• _Problem statement_
Once the pictures have been set aside, copy every remaining entry exactly.

Start of Extracted material

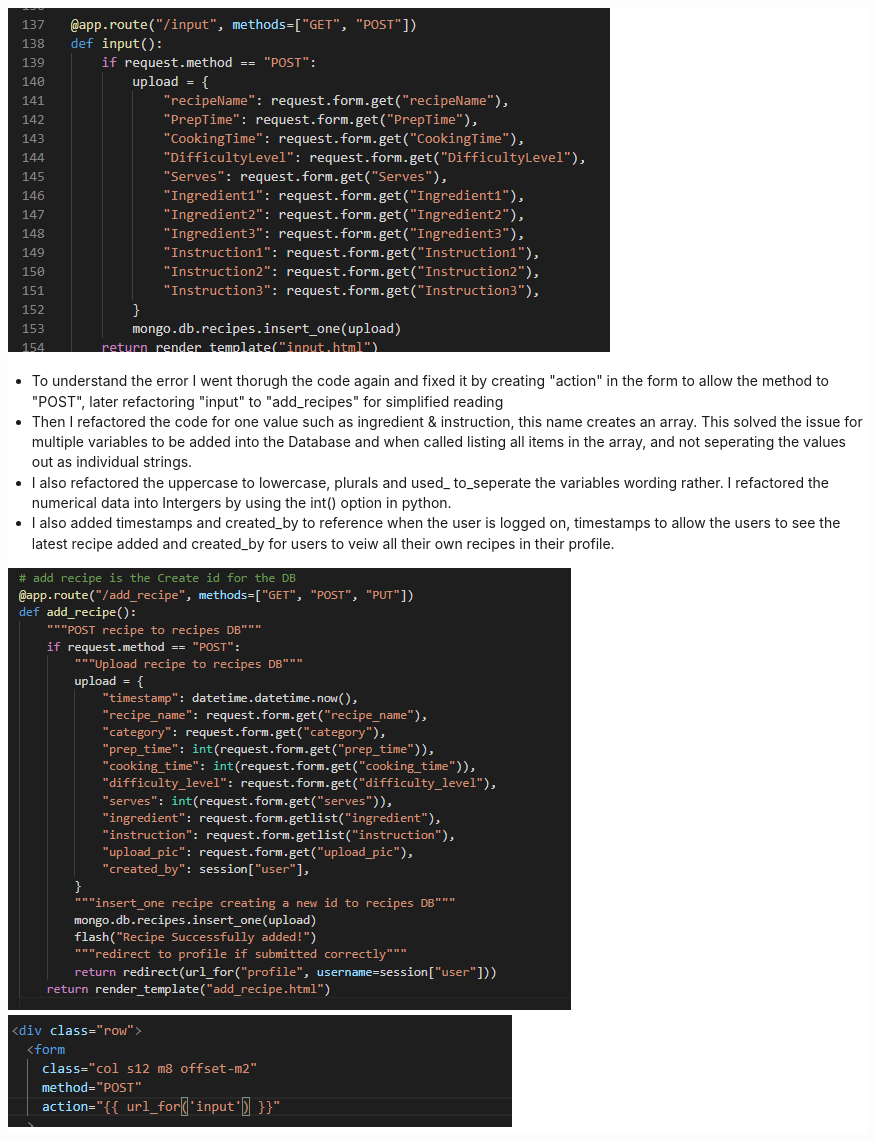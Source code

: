 ![RecipeForm](static/img/upload_recipe.png)

* To understand the error I went thorugh the code again and fixed it by creating "action" in the form to allow the method to "POST", later refactoring "input" to "add_recipes" for simplified reading<br>
* Then I refactored the code for one value such as ingredient & instruction, this name creates an array. This solved the issue for multiple variables to be added into the Database and when called listing all items in the array, and not seperating the values out as individual strings. <br>
* I also refactored the uppercase to lowercase, plurals and used_ to_seperate the variables wording rather. I refactored the numerical data into Intergers by using the int() option in python. <br>
* I also added timestamps and created_by to reference when the user is logged on, timestamps to allow the users to see the latest recipe added and created_by for users to veiw all their own recipes in their profile. <br>

![RecipeForm](static/img/upload_fix.png)
![RecipeForm](static/img/solve_input.png)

End of Extracted material

• _Written solution_
Source code

: ![RecipeForm](static/img/upload_recipe.png)

* To understand the error I went thorugh the code again and fixed it by creating "action" in the form to allow the method to "POST", later refactoring "input" to "add_recipes" for simplified reading<br>
* Then I refactored the code for one value such as ingredient & instruction, this name creates an array. This solved the issue for multiple variables to be added into the Database and when called listing all items in the array, and not seperating the values out as individual strings. <br>
* I also refactored the uppercase to lowercase, plurals and used_ to_seperate the variables wording rather. I refactored the numerical data into Intergers by using the int() option in python. <br>
* I also added timestamps and created_by to reference when the user is logged on, timestamps to allow the users to see the latest recipe added and created_by for users to veiw all their own recipes in their profile. <br>

![RecipeForm](static/img/upload_fix.png)
![RecipeForm](static/img/solve_input.png)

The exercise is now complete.